Jeudi 30 Octobre 2014, rencontre avec Emmanuel Audrain
réalisateur de "Retour en Algérie"

« Je ne peux pas oublier la guerre. Je le voudrais. Je passe des fois deux jours ou trois sans y penser et brusquement, je la revois, je la sens, je l’entends, je la subis encore. Et j’ai peur. Ce soir est la fin d’un beau jour de juillet. La plaine sous moi est devenue toute rousse. On va couper les blés. L’air, le ciel, la terre sont immobiles et calmes. Vingt ans ont passé. Et depuis vingt ans, malgré la vie, les douleurs et les bonheurs, je ne suis pas lavé de la guerre »

Qui dit cela ? Un de ces appelés, rappelés, ou engagés en Algérie et dont le réalisateur Emmanuel Audrain a recueilli les témoignages, quelque quarante ans plus tard. Un de ces hommes, un de ces paysans, au visage aujourd’hui buriné par le temps. Un de ceux convoqués par la Patrie pour maintenir l’ordre et pacifier dans nos anciens départements de l’autre rive de la Méditerranée. Un de ceux qui ne sont pas fiers d’avoir vu ce qu’ils ont vu, ou fait, là bas, ou pire pas fait de ce qu’ils estiment aujourd’hui qu’ils auraient dû faire. Non ce n’est pas un de ceux-là, c’est Jean Giono, et ils ne parlent pas de la guerre d’Algérie mais de celle de 14-18.

Et je peux continuer le parallèle.

« Je suis sûr de n’avoir tué personne. J’ai fait toutes les attaques sans fusil, ou bien avec un fusil inutilisable. (Tous les survivants de la guerre savent combien il était facile avec un peu de terre et d’urine de rendre un Lebel pareil à un bâton). Je n’ai pas honte, mais, à bien considérer ce que je faisais, c’était une lâcheté. J’avais l’air d’accepter. Je n’avais pas le courage de dire : « Je ne pars pas à l’attaque. » Je n’ai pas eu le courage de déserter. Je n’ai qu’une seule excuse : c’est que j’étais jeune. Je ne suis pas un lâche. J’ai été trompé par ma jeunesse et j’ai été également trompé par ceux qui savaient que j’étais jeune. Ils étaient très exactement renseigné. Il savaient que j’avais vingt ans. C’était inscrit sur leurs registres. C’étaient des hommes, eux, vieillis, connaissant la vie et les roublardises, et sachant parfaitement bien ce qu’il faut dire aux jeunes hommes de vingt ans pour leur faire accepter la saignée »
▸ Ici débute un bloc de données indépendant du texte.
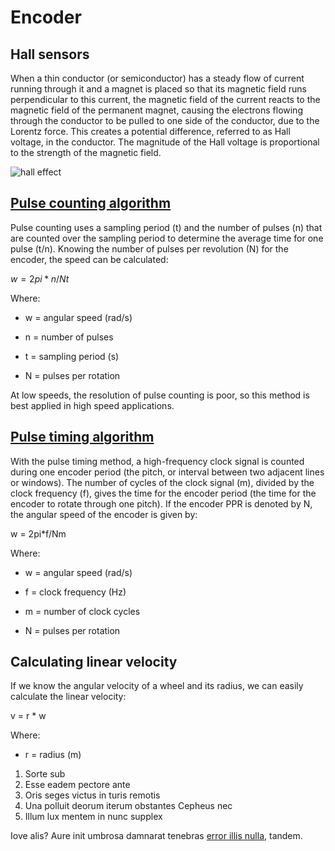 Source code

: # Encoder

## Hall sensors
When a thin conductor (or semiconductor) has a steady flow of current running through it and a magnet is placed so that its magnetic 
field runs perpendicular to this current, the magnetic field of the current reacts to the magnetic field of the permanent magnet, 
causing the electrons flowing through the conductor to be pulled to one side of the conductor, due to the Lorentz force. 
This creates a potential difference, referred to as Hall voltage, in the conductor. The magnitude of the Hall voltage is 
proportional to the strength of the magnetic field.

![hall effect](path/to/my-image.png)

## [Pulse counting algorithm](https://www.motioncontroltips.com/how-are-encoders-used-for-speed-measurement/)

Pulse counting uses a sampling period (t) and the number of pulses (n) that are counted over the sampling period 
to determine the average time for one pulse (t/n). Knowing the number of pulses per revolution (N) for the encoder,
the speed can be calculated:

$w = 2pi*n/Nt$

Where:

- w = angular speed (rad/s)

- n = number of pulses

- t = sampling period (s)

- N = pulses per rotation


At low speeds, the resolution of pulse counting is poor, so this method is best applied in high speed applications.

## [Pulse timing algorithm](https://www.motioncontroltips.com/how-are-encoders-used-for-speed-measurement/)

With the pulse timing method, a high-frequency clock signal is counted during one encoder period 
(the pitch, or interval between two adjacent lines or windows). The number of cycles of the clock signal (m), 
divided by the clock frequency (f), gives the time for the encoder period (the time for the encoder to rotate through one pitch). 
If the encoder PPR is denoted by N, the angular speed of the encoder is given by:

w = 2pi*f/Nm

Where:

- w = angular speed (rad/s)

- f = clock frequency (Hz)

- m = number of clock cycles

- N = pulses per rotation

## Calculating linear velocity

If we know the angular velocity of a wheel and its radius, we can easily calculate the linear velocity:

v = r * w

Where:

- r = radius (m)

1. Sorte sub
2. Esse eadem pectore ante
3. Oris seges victus in turis remotis
4. Una polluit deorum iterum obstantes Cepheus nec
5. Illum lux mentem in nunc supplex

Iove alis? Aure init umbrosa damnarat tenebras [error illis
nulla](http://www.ore-pavefactaque.net/iners-noxque), tandem.
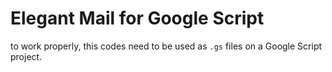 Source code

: # Elegant Mail for Google Script

to work properly, this codes need to be used as `.gs` files on a Google Script project.
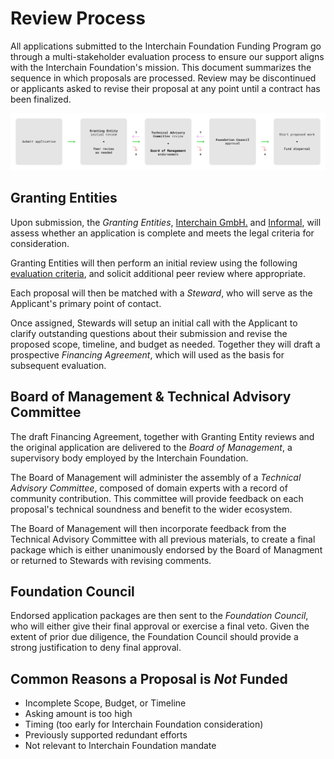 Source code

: 
# Review Process

All applications submitted to the Interchain Foundation 
Funding Program go through a multi-stakeholder evaluation 
process to ensure our support aligns with the Interchain 
Foundation's mission. This document summarizes the
sequence in which proposals are processed. Review may be 
discontinued or applicants asked to revise their 
proposal at any point until a contract has been finalized.

![Review Process Flow Chart](./assets/review_process.png)

## Granting Entities

Upon submission, the *Granting Entities*, 
[Interchain GmbH.](https://interchain.berlin/) and 
[Informal](https://informal.systems/), will assess whether an
application is complete and meets the legal criteria 
for consideration.

Granting Entities will then perform an initial review using the
following [evaluation criteria](./evaluation_criteria.md),
and solicit additional peer review where appropriate.

Each proposal will then be matched with a *Steward*, who will serve
as the Applicant's primary point of contact.

Once assigned, Stewards will setup an initial call with the Applicant
to clarify outstanding questions about their submission and revise
the proposed scope, timeline, and budget as needed. Together they 
will draft a prospective *Financing Agreement*, which will used as 
the basis for subsequent evaluation.

## Board of Management & Technical Advisory Committee

The draft Financing Agreement, together with Granting Entity reviews
and the original application are delivered to the *Board of
Management*, a supervisory body employed by the Interchain Foundation.

The Board of Management will administer the assembly of a *Technical
Advisory Committee*, composed of domain experts with a record
of community contribution. This committee will provide feedback
on each proposal's technical soundness and benefit to the wider
ecosystem.

The Board of Management will then incorporate feedback from the 
Technical Advisory Committee with all previous materials, to create
a final package which is either unanimously endorsed by the Board of
Managment or returned to Stewards with revising comments.

## Foundation Council

Endorsed application packages are then sent to the 
*Foundation Council*, who will either give their final 
approval or exercise a final veto. Given the 
extent of prior due diligence, the Foundation Council should 
provide a strong justification to deny final approval.

## Common Reasons a Proposal is _Not_ Funded

- Incomplete Scope, Budget, or Timeline
- Asking amount is too high
- Timing (too early for Interchain Foundation consideration)
- Previously supported redundant efforts
- Not relevant to Interchain Foundation mandate
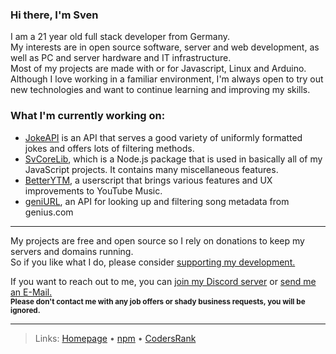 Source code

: ### Hi there, I'm Sven
I am a 21 year old full stack developer from Germany.  
My interests are in open source software, server and web development, as well as PC and server hardware and IT infrastructure.  
Most of my projects are made with or for Javascript, Linux and Arduino.  
Although I love working in a familiar environment, I'm always open to try out new technologies and want to continue learning and improving my skills.  
  
### What I'm currently working on:
- [JokeAPI](https://github.com/Sv443/JokeAPI) is an API that serves a good variety of uniformly formatted jokes and offers lots of filtering methods.
- [SvCoreLib](https://github.com/Sv443-Network/SvCoreLib), which is a Node.js package that is used in basically all of my JavaScript projects. It contains many miscellaneous features.
- [BetterYTM](https://github.com/Sv443/BetterYTM), a userscript that brings various features and UX improvements to YouTube Music.
- [geniURL](https://github.com/Sv443/geniURL), an API for looking up and filtering song metadata from genius.com

---

My projects are free and open source so I rely on donations to keep my servers and domains running.  
So if you like what I do, please consider [supporting my development.](https://github.com/sponsors/Sv443)  
  
<!-- TODO: add this workflow https://github.com/JamesIves/github-sponsors-readme-action -->
<!-- Massive thanks to my sponsors ❤  

<a href="https://github.com/CrazyMarvin" title="CrazyMarvin"><img src="https://github.com/CrazyMarvin.png" width="50" height="50" /></a>

--->

If you want to reach out to me, you can [join my Discord server](https://dc.sv443.net/) or [send me an E-Mail.](mailto:%63%6F%6E%74%61%63%74%40%73%76%34%34%33%2E%6E%65%74)  
<sub><b>Please don't contact me with any job offers or shady business requests, you will be ignored.</b></sub>

---

> Links: [Homepage](https://sv443.net/) &bull; [npm](https://www.npmjs.com/~sv443) &bull; [CodersRank](https://profile.codersrank.io/user/sv443)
C’est à peu près, ce que j’ai entendu dans le film d’Emmanuel Audrain ou dans la salle après la projection.

Par contre à voir ce qui se passe aujourd’hui en Afrique, au Moyen Orient, et même en Europe mais un peu plus loin à l’Est et ce qui s’y est passé dans cette Europe dans les dernières années du XXème siècle en ex-Yougoslavie, je ne peux qu’acquiescer à cette autre citation, elle est cette fois de Pierre Schoendoerffer, un de ceux qui nous a guidés pour ce mois thématique à l’Arletty :

« Il y a deux vérités. Et une est horrible ! …

Je ne comprends pas bien, quelles vérités ? …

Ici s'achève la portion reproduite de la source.